Every line below that has the string "toolbelt" needs to be copied.
++++ Records to process ++++
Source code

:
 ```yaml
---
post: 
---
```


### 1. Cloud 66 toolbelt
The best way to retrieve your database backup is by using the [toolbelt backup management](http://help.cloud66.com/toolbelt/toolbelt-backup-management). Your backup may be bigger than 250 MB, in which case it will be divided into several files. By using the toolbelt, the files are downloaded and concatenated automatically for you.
++++
# [Task output]
### 1. Cloud 66 toolbelt
The best way to retrieve your database backup is by using the [toolbelt backup management](http://help.cloud66.com/toolbelt/toolbelt-backup-management). Your backup may be bigger than 250 MB, in which case it will be divided into several files. By using the toolbelt, the files are downloaded and concatenated automatically for you.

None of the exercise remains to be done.